[TASK REQUIREMENTS] From the entries below, tally the lines with "espacio" in them and reply with that figure only.
[DATA SHOWN]
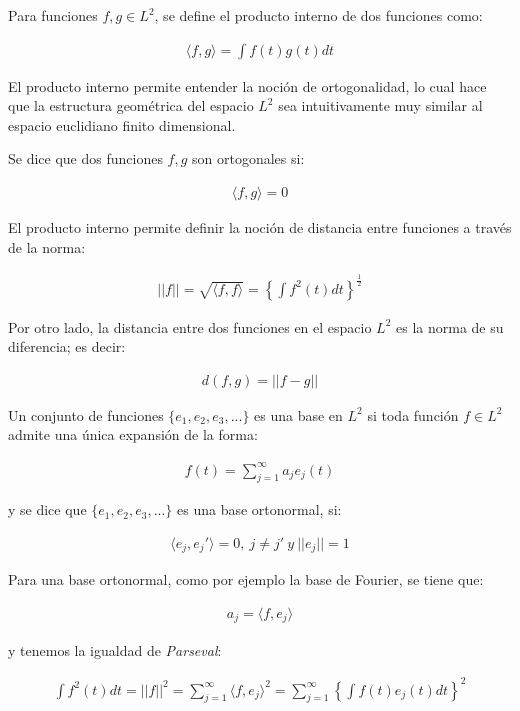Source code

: \documentclass[
]{book}
\begin{document}
Para funciones \(f,g\in L^2\), se define el producto interno de dos funciones como:

\begin{align}
    \langle f,g \rangle=\int f(t)g(t)dt
\end{align}

El producto interno permite entender la noción de ortogonalidad, lo cual hace que la estructura geométrica del espacio \(L^2\) sea intuitivamente muy similar al espacio euclidiano finito dimensional.

Se dice que dos funciones \(f,g\) son ortogonales si:

\begin{align}
    \langle f,g \rangle=0
\end{align}

El producto interno permite definir la noción de distancia entre funciones a través de la norma:

\begin{align}
  ||f||=\sqrt{\langle f,f \rangle}=\left\{\int f^2 (t) dt \right\}^{\frac{1}{2}}
\end{align}

Por otro lado, la distancia entre dos funciones en el espacio \(L^2\) es la norma de su diferencia; es decir:

\begin{align}
    d(f,g)=||f-g||
\end{align}

Un conjunto de funciones \(\{e_1,e_2,e_3,...\}\) es una base en \(L^2\) si toda función \(f\in L^2\) admite una única expansión de la forma:

\begin{align}
    f(t)=\sum_{j=1}^\infty {a_je_j(t)}
\end{align}

y se dice que \(\{e_1,e_2,e_3,...\}\) es una base ortonormal, si:

\begin{align}
    \langle e_j,e_j' \rangle =0,\ j\neq j' \ y\ ||e_j||=1
\end{align}

Para una base ortonormal, como por ejemplo la base de Fourier, se tiene que:

\begin{align}
    a_j=\langle f,e_j \rangle
\end{align}

y tenemos la igualdad de \emph{Parseval}:

\begin{align}
    \int f^2 (t) dt = ||f||^2 = \sum_{j=1}^{\infty} {\langle f,e_j \rangle ^2} = \sum_{j=1}^{\infty} \left\{\int f(t)e_{j}(t) dt\right\}^2
\end{align}
\end{document}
[/DATA SHOWN]
[ANSWER SECTION] 2